The warm, swollen knee is a common complaint in the emergency department, with joint aspiration being the diagnostic test of choice when a septic arthritis is suspected. Point-of-care ultrasound can accurately determine the presence of a joint effusion as well as guide synovial fluid aspiration.1 The suprapatellar bursa, the largest communicating bursa of the knee joint, allows for a location that is easily visualized with ultrasound and can be rapidly and safely accessed for joint arthrocentesis. A simplified sonographic method for evaluation and aspiration of the knee joint is an important addition for even the most experienced emergency physician.
The provider must first confirm the presence of an effusion before performing a diagnostic arthrocentesis. Classically, the physical exam findings for a knee effusion are swelling, a decreased range of motion, and a ballotable, or floating, patella. Mimics such as cellulitis, prepatellar bursitis, or abscess that may be difficult to distinguish from joint effusion on physical examination are easily identified with bedside ultrasound.2 Once the presence of a knee effusion has been confirmed, the standard practice for needle arthrocentesis has been a landmark-based approach. Ultrasound has been shown to be effective in identification of knee effusion as well as allow for real-time visualized technique for joint aspiration.3 In the emergency department setting, ultrasound-guided knee arthrocentesis has been shown to help minimize attempts as well as improve procedural confidence in the hands of novice providers.4 Additionally, the suprapatellar approach under ultrasound guidance avoids any tendons or bony or ligamentous structures and facilitates simple and accurate arthrocentesis for the provider.

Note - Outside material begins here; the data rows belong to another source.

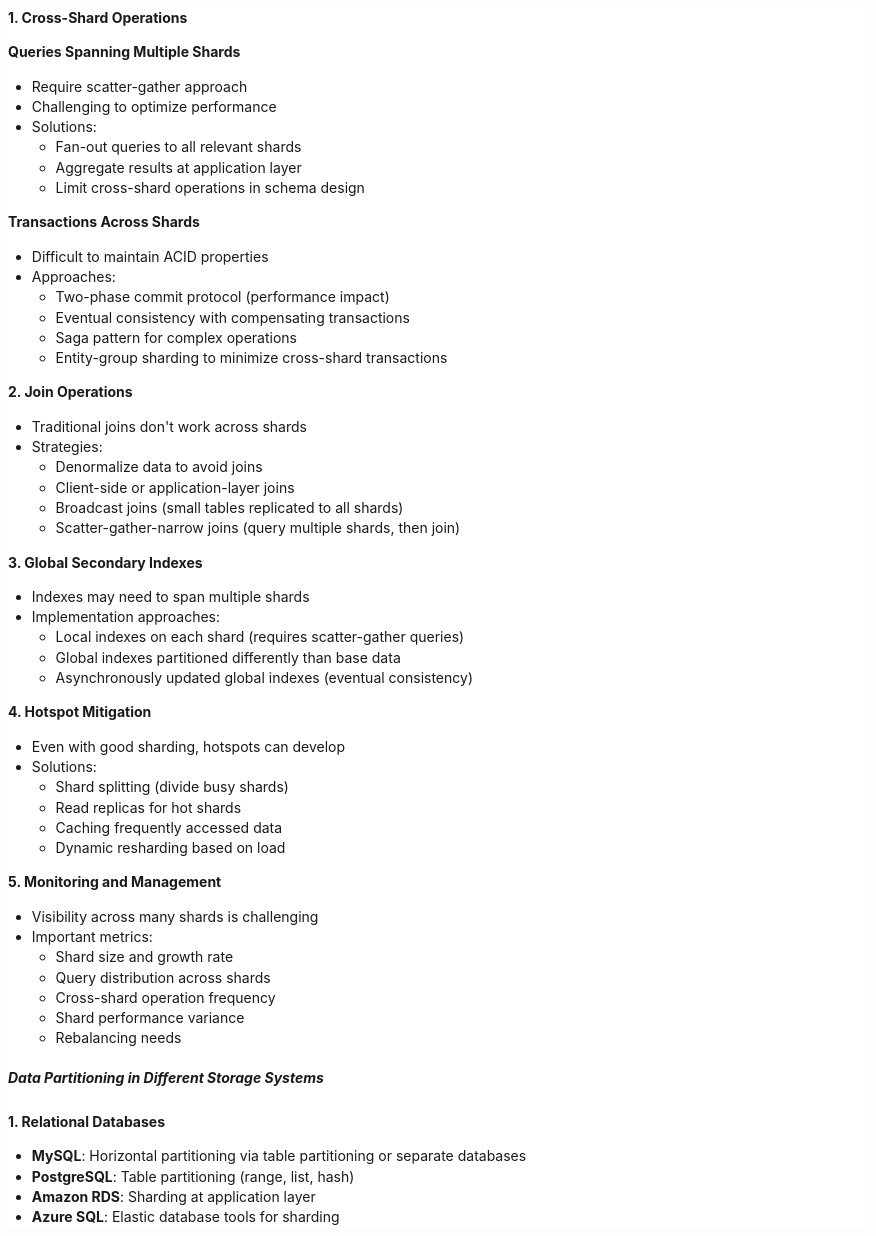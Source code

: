 **1. Cross-Shard Operations**

**Queries Spanning Multiple Shards**
- Require scatter-gather approach
- Challenging to optimize performance
- Solutions:
  - Fan-out queries to all relevant shards
  - Aggregate results at application layer
  - Limit cross-shard operations in schema design

**Transactions Across Shards**
- Difficult to maintain ACID properties
- Approaches:
  - Two-phase commit protocol (performance impact)
  - Eventual consistency with compensating transactions
  - Saga pattern for complex operations
  - Entity-group sharding to minimize cross-shard transactions

**2. Join Operations**
- Traditional joins don't work across shards
- Strategies:
  - Denormalize data to avoid joins
  - Client-side or application-layer joins
  - Broadcast joins (small tables replicated to all shards)
  - Scatter-gather-narrow joins (query multiple shards, then join)

**3. Global Secondary Indexes**
- Indexes may need to span multiple shards
- Implementation approaches:
  - Local indexes on each shard (requires scatter-gather queries)
  - Global indexes partitioned differently than base data
  - Asynchronously updated global indexes (eventual consistency)

**4. Hotspot Mitigation**
- Even with good sharding, hotspots can develop
- Solutions:
  - Shard splitting (divide busy shards)
  - Read replicas for hot shards
  - Caching frequently accessed data
  - Dynamic resharding based on load

**5. Monitoring and Management**
- Visibility across many shards is challenging
- Important metrics:
  - Shard size and growth rate
  - Query distribution across shards
  - Cross-shard operation frequency
  - Shard performance variance
  - Rebalancing needs

##### Data Partitioning in Different Storage Systems

**1. Relational Databases**
- **MySQL**: Horizontal partitioning via table partitioning or separate databases
- **PostgreSQL**: Table partitioning (range, list, hash)
- **Amazon RDS**: Sharding at application layer
- **Azure SQL**: Elastic database tools for sharding
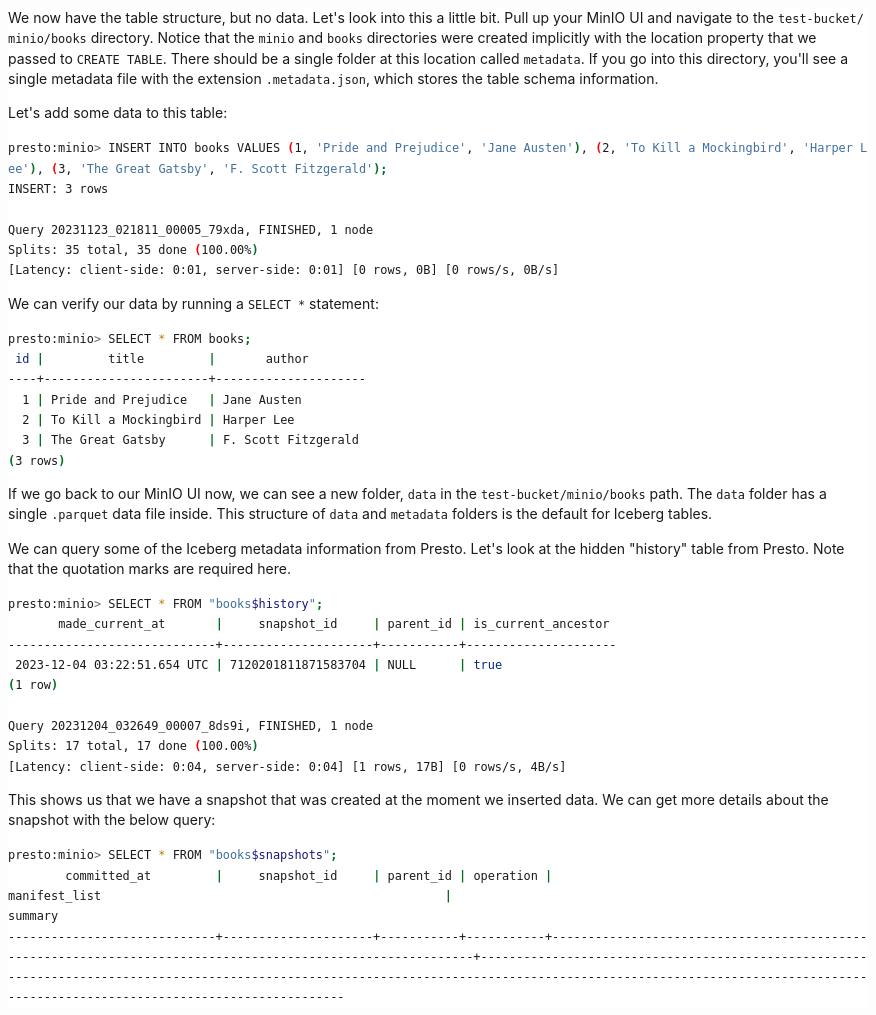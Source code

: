 We now have the table structure, but no data. Let's look into this a little bit. Pull up your MinIO UI and navigate to the `test-bucket/minio/books` directory. Notice that the `minio` and `books` directories were created implicitly with the location property that we passed to `CREATE TABLE`. There should be a single folder at this location called `metadata`. If you go into this directory, you'll see a single metadata file with the extension `.metadata.json`, which stores the table schema information.

Let's add some data to this table:

```sh
presto:minio> INSERT INTO books VALUES (1, 'Pride and Prejudice', 'Jane Austen'), (2, 'To Kill a Mockingbird', 'Harper Lee'), (3, 'The Great Gatsby', 'F. Scott Fitzgerald');
INSERT: 3 rows

Query 20231123_021811_00005_79xda, FINISHED, 1 node
Splits: 35 total, 35 done (100.00%)
[Latency: client-side: 0:01, server-side: 0:01] [0 rows, 0B] [0 rows/s, 0B/s]
```

We can verify our data by running a `SELECT *` statement:

```sh
presto:minio> SELECT * FROM books;
 id |         title         |       author        
----+-----------------------+---------------------
  1 | Pride and Prejudice   | Jane Austen         
  2 | To Kill a Mockingbird | Harper Lee          
  3 | The Great Gatsby      | F. Scott Fitzgerald 
(3 rows)
```

If we go back to our MinIO UI now, we can see a new folder, `data` in the `test-bucket/minio/books` path. The `data` folder has a single `.parquet` data file inside. This structure of `data` and `metadata` folders is the default for Iceberg tables.

We can query some of the Iceberg metadata information from Presto. Let's look at the hidden "history" table from Presto. Note that the quotation marks are required here.

```sh
presto:minio> SELECT * FROM "books$history";
       made_current_at       |     snapshot_id     | parent_id | is_current_ancestor 
-----------------------------+---------------------+-----------+---------------------
 2023-12-04 03:22:51.654 UTC | 7120201811871583704 | NULL      | true                
(1 row)

Query 20231204_032649_00007_8ds9i, FINISHED, 1 node
Splits: 17 total, 17 done (100.00%)
[Latency: client-side: 0:04, server-side: 0:04] [1 rows, 17B] [0 rows/s, 4B/s]
```

This shows us that we have a snapshot that was created at the moment we inserted data. We can get more details about the snapshot with the below query:

```sh
presto:minio> SELECT * FROM "books$snapshots";
        committed_at         |     snapshot_id     | parent_id | operation |                                                manifest_list                                                |                                                                                                           summary                                                                                                           
-----------------------------+---------------------+-----------+-----------+-------------------------------------------------------------------------------------------------------------+-----------------------------------------------------------------------------------------------------------------------------------------------------------------------------------------------------------------------------
```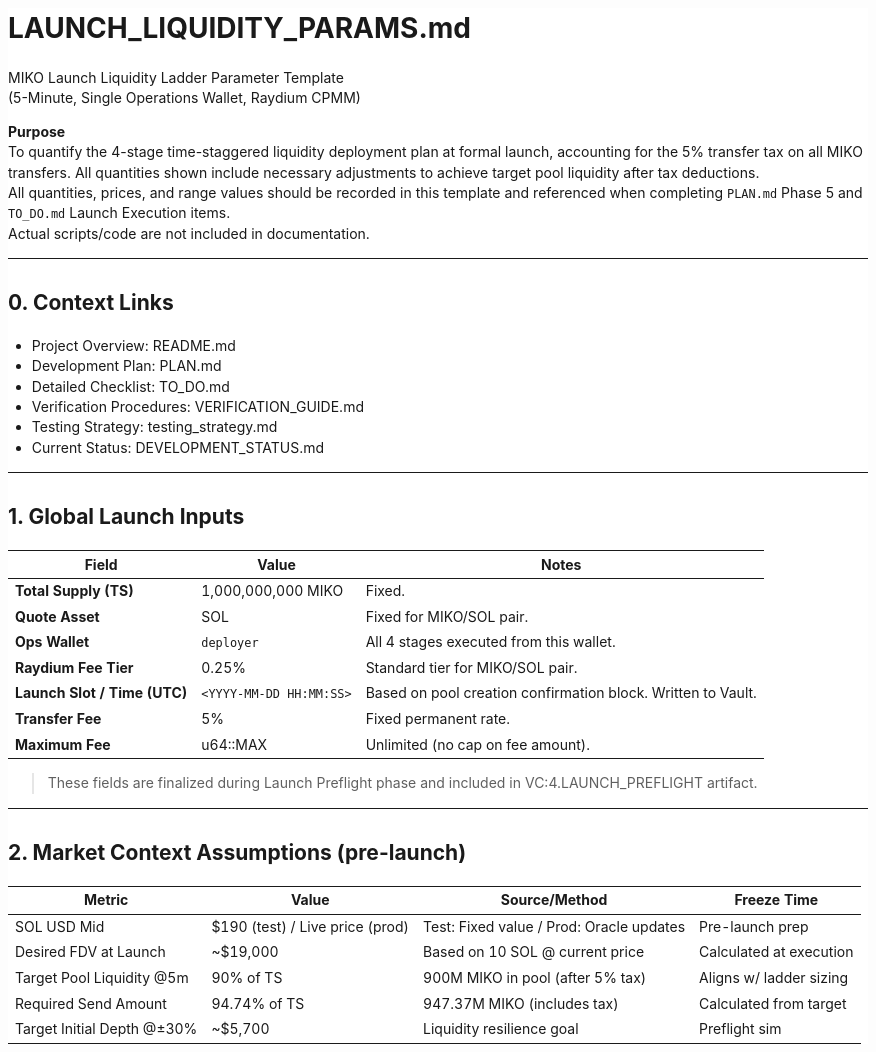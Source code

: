 # LAUNCH_LIQUIDITY_PARAMS.md
MIKO Launch Liquidity Ladder Parameter Template  
(5-Minute, Single Operations Wallet, Raydium CPMM)

**Purpose**  
To quantify the 4-stage time-staggered liquidity deployment plan at formal launch, accounting for the 5% transfer tax on all MIKO transfers. All quantities shown include necessary adjustments to achieve target pool liquidity after tax deductions.  
All quantities, prices, and range values should be recorded in this template and referenced when completing `PLAN.md` Phase 5 and `TO_DO.md` Launch Execution items.  
Actual scripts/code are not included in documentation.

---

## 0. Context Links
- Project Overview: README.md
- Development Plan: PLAN.md
- Detailed Checklist: TO_DO.md
- Verification Procedures: VERIFICATION_GUIDE.md
- Testing Strategy: testing_strategy.md
- Current Status: DEVELOPMENT_STATUS.md

---

## 1. Global Launch Inputs

| Field | Value | Notes |
|---|---|---|
| **Total Supply (TS)** | 1,000,000,000 MIKO | Fixed. |
| **Quote Asset** | SOL | Fixed for MIKO/SOL pair. |
| **Ops Wallet** | `deployer` | All 4 stages executed from this wallet. |
| **Raydium Fee Tier** | 0.25% | Standard tier for MIKO/SOL pair. |
| **Launch Slot / Time (UTC)** | `<YYYY-MM-DD HH:MM:SS>` | Based on pool creation confirmation block. Written to Vault. |
| **Transfer Fee** | 5% | Fixed permanent rate. |
| **Maximum Fee** | u64::MAX | Unlimited (no cap on fee amount). |

> These fields are finalized during Launch Preflight phase and included in VC:4.LAUNCH_PREFLIGHT artifact.

---

## 2. Market Context Assumptions (pre-launch)

| Metric | Value | Source/Method | Freeze Time |
|---|---|---|---|
| SOL USD Mid | $190 (test) / Live price (prod) | Test: Fixed value / Prod: Oracle updates | Pre-launch prep |
| Desired FDV at Launch | ~$19,000 | Based on 10 SOL @ current price | Calculated at execution |
| Target Pool Liquidity @5m | 90% of TS | 900M MIKO in pool (after 5% tax) | Aligns w/ ladder sizing |
| Required Send Amount | 94.74% of TS | 947.37M MIKO (includes tax) | Calculated from target |
| Target Initial Depth @±30% | ~$5,700 | Liquidity resilience goal | Preflight sim |
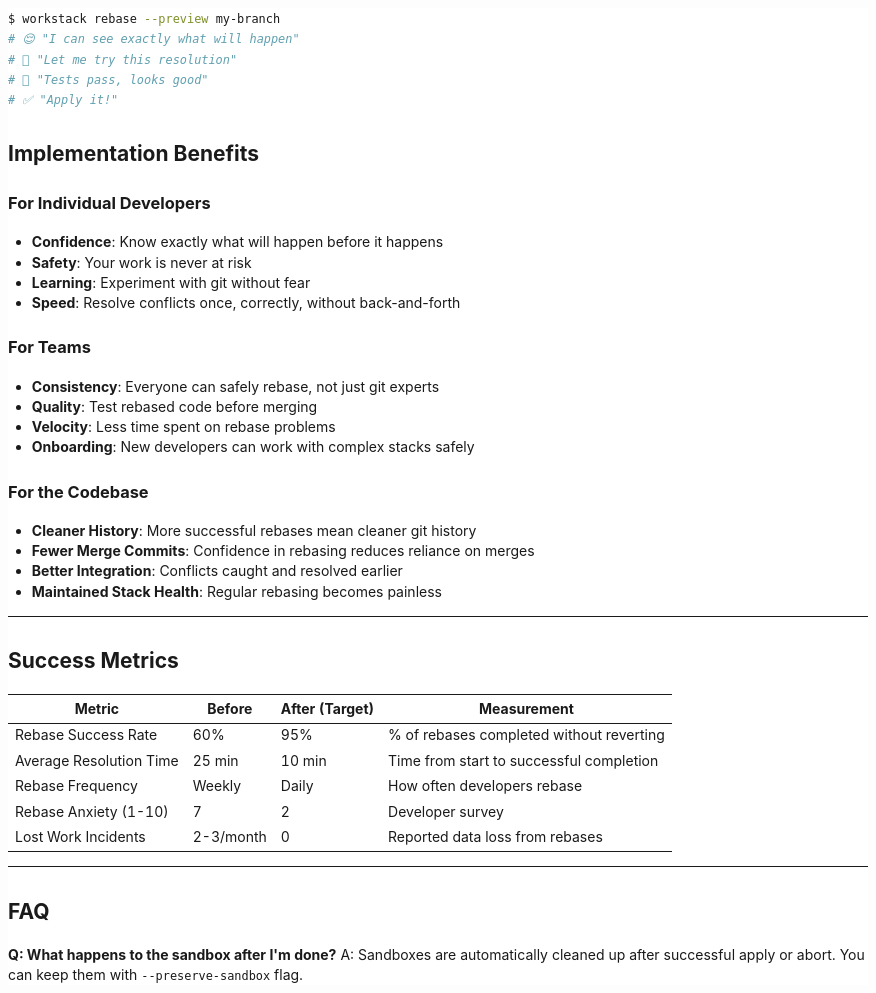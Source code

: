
```bash
$ workstack rebase --preview my-branch
# 😌 "I can see exactly what will happen"
# 🤔 "Let me try this resolution"
# 🧪 "Tests pass, looks good"
# ✅ "Apply it!"
```

## Implementation Benefits

### For Individual Developers

- **Confidence**: Know exactly what will happen before it happens
- **Safety**: Your work is never at risk
- **Learning**: Experiment with git without fear
- **Speed**: Resolve conflicts once, correctly, without back-and-forth

### For Teams

- **Consistency**: Everyone can safely rebase, not just git experts
- **Quality**: Test rebased code before merging
- **Velocity**: Less time spent on rebase problems
- **Onboarding**: New developers can work with complex stacks safely

### For the Codebase

- **Cleaner History**: More successful rebases mean cleaner git history
- **Fewer Merge Commits**: Confidence in rebasing reduces reliance on merges
- **Better Integration**: Conflicts caught and resolved earlier
- **Maintained Stack Health**: Regular rebasing becomes painless

---

## Success Metrics

| Metric                  | Before    | After (Target) | Measurement                              |
| ----------------------- | --------- | -------------- | ---------------------------------------- |
| Rebase Success Rate     | 60%       | 95%            | % of rebases completed without reverting |
| Average Resolution Time | 25 min    | 10 min         | Time from start to successful completion |
| Rebase Frequency        | Weekly    | Daily          | How often developers rebase              |
| Rebase Anxiety (1-10)   | 7         | 2              | Developer survey                         |
| Lost Work Incidents     | 2-3/month | 0              | Reported data loss from rebases          |

---

## FAQ

**Q: What happens to the sandbox after I'm done?**
A: Sandboxes are automatically cleaned up after successful apply or abort. You can keep them with `--preserve-sandbox` flag.

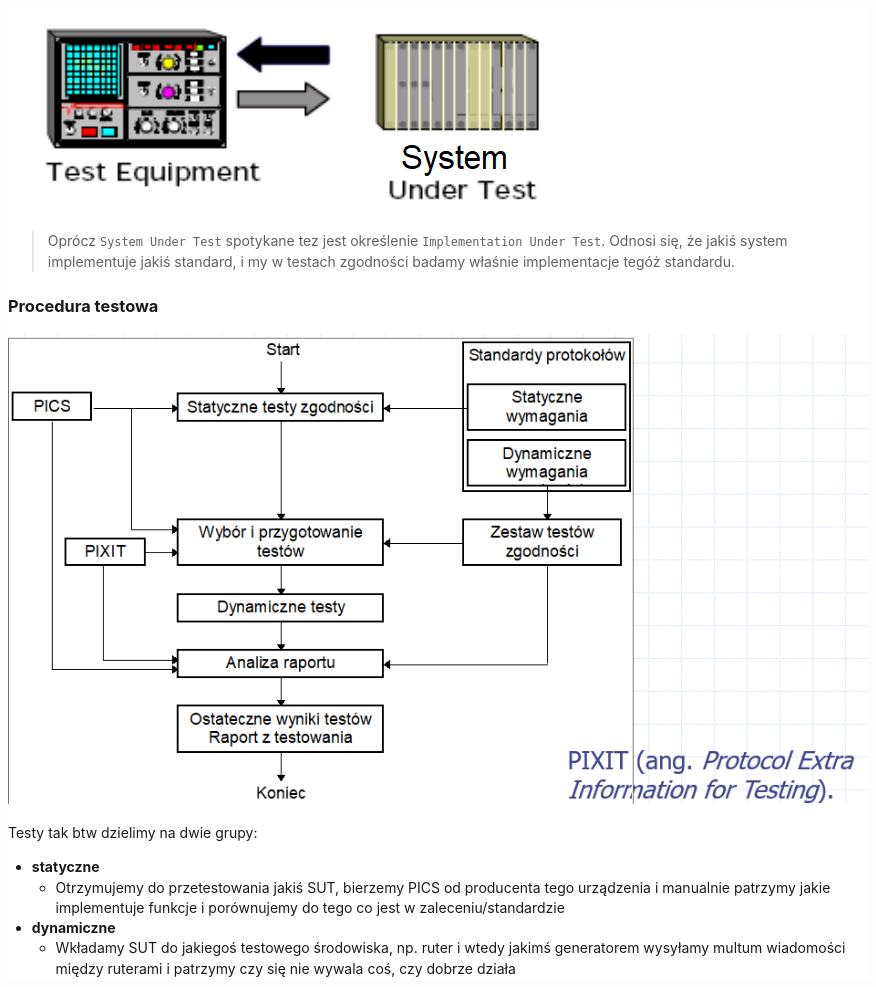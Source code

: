 <img src="img/3.png" style="zoom:100%;" />

> Oprócz ` System Under Test ` spotykane tez jest określenie `Implementation Under Test`. Odnosi się, że jakiś system implementuje jakiś standard, i my w testach zgodności badamy właśnie implementacje tegóż standardu.

### Procedura testowa

<img src="img/4.png" style="zoom:100%;" />

Testy tak btw dzielimy na dwie grupy:

- **statyczne**
  - Otrzymujemy do przetestowania jakiś SUT, bierzemy PICS od producenta tego urządzenia i manualnie patrzymy jakie implementuje funkcje i porównujemy do tego co jest w zaleceniu/standardzie
- **dynamiczne**
  - Wkładamy SUT do jakiegoś testowego środowiska, np. ruter i wtedy jakimś generatorem wysyłamy multum wiadomości między ruterami i patrzymy czy się nie wywala coś, czy dobrze działa
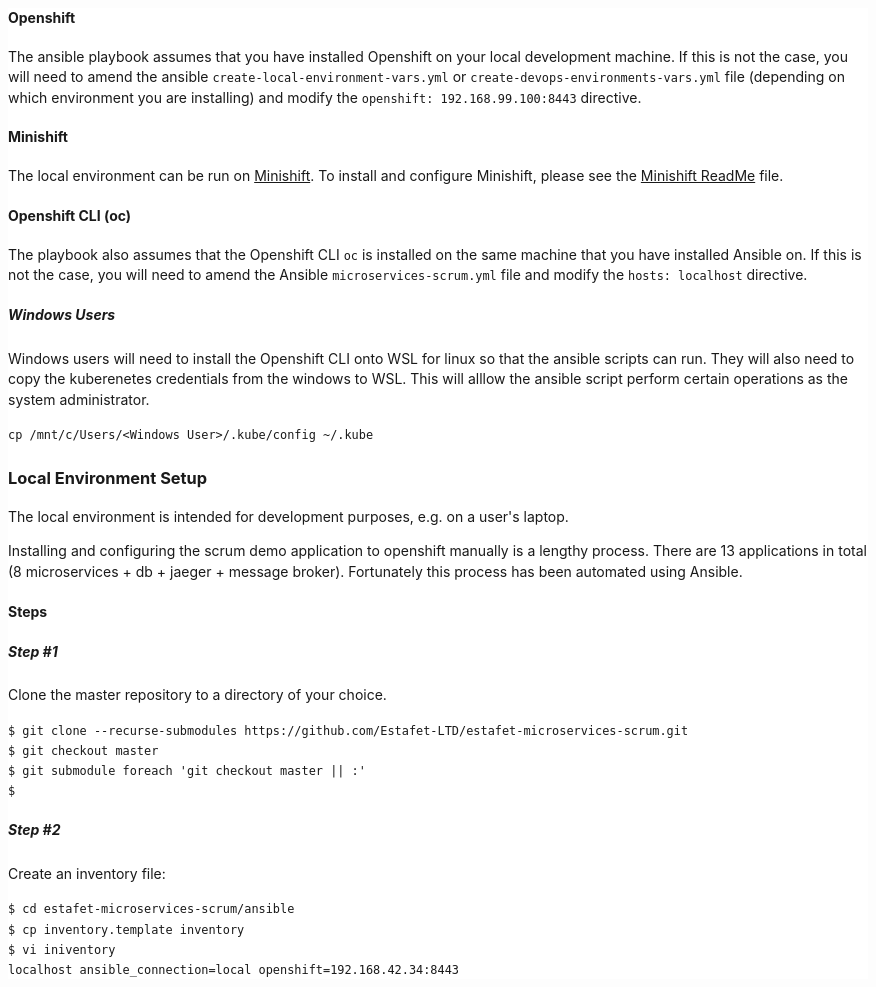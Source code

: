 #### Openshift
The ansible playbook assumes that you have installed Openshift on your local development machine. If this is not the case, you will need to amend the ansible `create-local-environment-vars.yml` or `create-devops-environments-vars.yml` file (depending on which environment you are installing) and modify the `openshift: 192.168.99.100:8443` directive.

#### Minishift

The local environment can be run on [Minishift](https://docs.okd.io/latest/minishift/index.html "Minishift Homepage"). To install and configure
Minishift, please see the [Minishift ReadMe](https://github.com/Estafet-LTD/estafet-microservices-scrum/blob/master/MINISHIFT.md "Minishift Readme") file.

#### Openshift CLI (oc)
The playbook also assumes that the Openshift CLI `oc` is installed on the same machine that you have installed Ansible on. If this is not the case, you will need to amend the Ansible `microservices-scrum.yml` file and modify the `hosts: localhost` directive.

##### Windows Users
Windows users will need to install the Openshift CLI onto WSL for linux so that the ansible scripts can run. They will also need to copy the kuberenetes credentials from the windows to WSL. This will alllow the ansible script perform certain operations as the system administrator.

```
cp /mnt/c/Users/<Windows User>/.kube/config ~/.kube
```

### Local Environment Setup

The local environment is intended for development purposes, e.g. on a user's laptop.

Installing and configuring the scrum demo application to openshift manually is a lengthy process. There are 13 applications in total (8 microservices + db + jaeger + message broker). Fortunately this process has been automated using Ansible.

#### Steps

##### Step #1
Clone the master repository to a directory of your choice.

```
$ git clone --recurse-submodules https://github.com/Estafet-LTD/estafet-microservices-scrum.git
$ git checkout master
$ git submodule foreach 'git checkout master || :'
$
```

##### Step #2
Create an inventory file:

```
$ cd estafet-microservices-scrum/ansible
$ cp inventory.template inventory
$ vi iniventory
localhost ansible_connection=local openshift=192.168.42.34:8443
```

Mimics such as cellulitis, prepatellar bursitis, or abscess that may be difficult to distinguish from joint effusion on physical examination ar easily identified with bedside ultrasound.
Ultrasound Identification of Knee Effusion
We recommend using the linear transducer (10–5 MHz) for both the identification of the effusion and needle guidance for the arthrocentesis. The patient should be placed in the supine position, with the affected knee slightly flexed (we recommend a small pillow or roll of sheets be placed under the affected knee). Place the linear transducer in the prepatellar fossa in a longitudinal direction with the probe marker caudal (see Figure 1). Identify the patella sonograhically, then slowly slide the probe cephalad until the patella, femur, quadriceps femoris tendon, and fat pad are visualized (see Figure 2). The effusion will appear as an anechoic fluid collection below the fat pad. A small skin wheal of local anesthetic (1–2% lidocaine) injected through a tuberculin syringe should be placed just lateral to the ultrasound transducer (the projected entry point for joint arthrocentesis). We recommend an ultrasound examination of the nonaffected suprapatellar space for comparison.